===== Excerpted records =====

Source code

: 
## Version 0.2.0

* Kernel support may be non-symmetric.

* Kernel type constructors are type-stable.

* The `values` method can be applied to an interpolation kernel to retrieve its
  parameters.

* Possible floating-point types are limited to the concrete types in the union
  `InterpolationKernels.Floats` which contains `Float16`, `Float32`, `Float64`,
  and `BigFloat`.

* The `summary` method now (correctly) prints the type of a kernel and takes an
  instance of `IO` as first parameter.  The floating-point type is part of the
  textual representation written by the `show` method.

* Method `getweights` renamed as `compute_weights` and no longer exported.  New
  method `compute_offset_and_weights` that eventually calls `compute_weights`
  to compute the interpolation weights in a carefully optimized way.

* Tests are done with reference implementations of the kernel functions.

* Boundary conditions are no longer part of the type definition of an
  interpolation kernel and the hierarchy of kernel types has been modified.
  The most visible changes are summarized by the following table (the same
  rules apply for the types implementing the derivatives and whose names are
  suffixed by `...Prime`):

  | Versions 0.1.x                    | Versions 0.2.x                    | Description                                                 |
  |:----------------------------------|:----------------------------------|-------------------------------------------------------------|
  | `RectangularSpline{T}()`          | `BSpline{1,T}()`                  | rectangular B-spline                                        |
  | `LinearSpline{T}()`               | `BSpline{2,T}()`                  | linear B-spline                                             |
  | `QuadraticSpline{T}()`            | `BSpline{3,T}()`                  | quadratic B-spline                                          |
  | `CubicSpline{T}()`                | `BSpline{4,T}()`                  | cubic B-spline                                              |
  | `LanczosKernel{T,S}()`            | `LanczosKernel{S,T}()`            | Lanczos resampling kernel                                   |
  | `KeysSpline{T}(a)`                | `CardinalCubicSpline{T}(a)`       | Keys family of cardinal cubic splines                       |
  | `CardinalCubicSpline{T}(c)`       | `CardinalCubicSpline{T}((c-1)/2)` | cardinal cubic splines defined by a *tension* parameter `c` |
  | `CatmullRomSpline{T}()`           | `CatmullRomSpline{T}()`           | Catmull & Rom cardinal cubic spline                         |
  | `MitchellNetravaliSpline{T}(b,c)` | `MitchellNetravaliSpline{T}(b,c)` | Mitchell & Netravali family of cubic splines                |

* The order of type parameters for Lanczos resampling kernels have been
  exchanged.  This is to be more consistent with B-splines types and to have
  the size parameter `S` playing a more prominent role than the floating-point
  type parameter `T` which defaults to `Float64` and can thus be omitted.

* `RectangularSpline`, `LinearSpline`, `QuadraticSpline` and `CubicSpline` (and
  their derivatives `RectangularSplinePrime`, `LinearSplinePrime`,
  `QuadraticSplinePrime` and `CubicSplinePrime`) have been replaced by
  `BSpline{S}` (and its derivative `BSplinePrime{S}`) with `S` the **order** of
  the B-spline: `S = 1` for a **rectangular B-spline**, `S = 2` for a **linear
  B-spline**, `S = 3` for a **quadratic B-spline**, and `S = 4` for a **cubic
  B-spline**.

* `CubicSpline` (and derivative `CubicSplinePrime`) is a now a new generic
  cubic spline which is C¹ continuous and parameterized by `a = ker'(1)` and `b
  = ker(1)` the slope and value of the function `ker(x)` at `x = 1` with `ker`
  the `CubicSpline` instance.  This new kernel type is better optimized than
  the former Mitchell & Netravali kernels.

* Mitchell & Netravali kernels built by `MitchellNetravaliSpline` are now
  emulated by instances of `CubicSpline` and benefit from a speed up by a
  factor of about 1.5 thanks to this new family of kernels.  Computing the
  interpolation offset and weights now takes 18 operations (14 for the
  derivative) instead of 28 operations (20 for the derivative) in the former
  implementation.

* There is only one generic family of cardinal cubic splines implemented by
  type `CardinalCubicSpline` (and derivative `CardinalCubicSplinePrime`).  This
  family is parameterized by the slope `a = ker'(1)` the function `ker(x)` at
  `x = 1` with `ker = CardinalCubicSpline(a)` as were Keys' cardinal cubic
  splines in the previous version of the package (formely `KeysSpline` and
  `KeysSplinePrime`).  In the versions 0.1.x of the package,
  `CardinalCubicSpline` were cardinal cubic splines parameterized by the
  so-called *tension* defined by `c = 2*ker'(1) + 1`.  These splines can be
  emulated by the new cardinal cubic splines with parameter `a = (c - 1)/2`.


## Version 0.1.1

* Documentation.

=====

What the task requires: Output, from the data above, the lines from the line with "the size parameter" to the line with "Keys' cardinal cubic" exactly as they stand, both ends included and nothing else.

Expected answer:
  the size parameter `S` playing a more prominent role than the floating-point
  type parameter `T` which defaults to `Float64` and can thus be omitted.

* `RectangularSpline`, `LinearSpline`, `QuadraticSpline` and `CubicSpline` (and
  their derivatives `RectangularSplinePrime`, `LinearSplinePrime`,
  `QuadraticSplinePrime` and `CubicSplinePrime`) have been replaced by
  `BSpline{S}` (and its derivative `BSplinePrime{S}`) with `S` the **order** of
  the B-spline: `S = 1` for a **rectangular B-spline**, `S = 2` for a **linear
  B-spline**, `S = 3` for a **quadratic B-spline**, and `S = 4` for a **cubic
  B-spline**.

* `CubicSpline` (and derivative `CubicSplinePrime`) is a now a new generic
  cubic spline which is C¹ continuous and parameterized by `a = ker'(1)` and `b
  = ker(1)` the slope and value of the function `ker(x)` at `x = 1` with `ker`
  the `CubicSpline` instance.  This new kernel type is better optimized than
  the former Mitchell & Netravali kernels.

* Mitchell & Netravali kernels built by `MitchellNetravaliSpline` are now
  emulated by instances of `CubicSpline` and benefit from a speed up by a
  factor of about 1.5 thanks to this new family of kernels.  Computing the
  interpolation offset and weights now takes 18 operations (14 for the
  derivative) instead of 28 operations (20 for the derivative) in the former
  implementation.

* There is only one generic family of cardinal cubic splines implemented by
  type `CardinalCubicSpline` (and derivative `CardinalCubicSplinePrime`).  This
  family is parameterized by the slope `a = ker'(1)` the function `ker(x)` at
  `x = 1` with `ker = CardinalCubicSpline(a)` as were Keys' cardinal cubic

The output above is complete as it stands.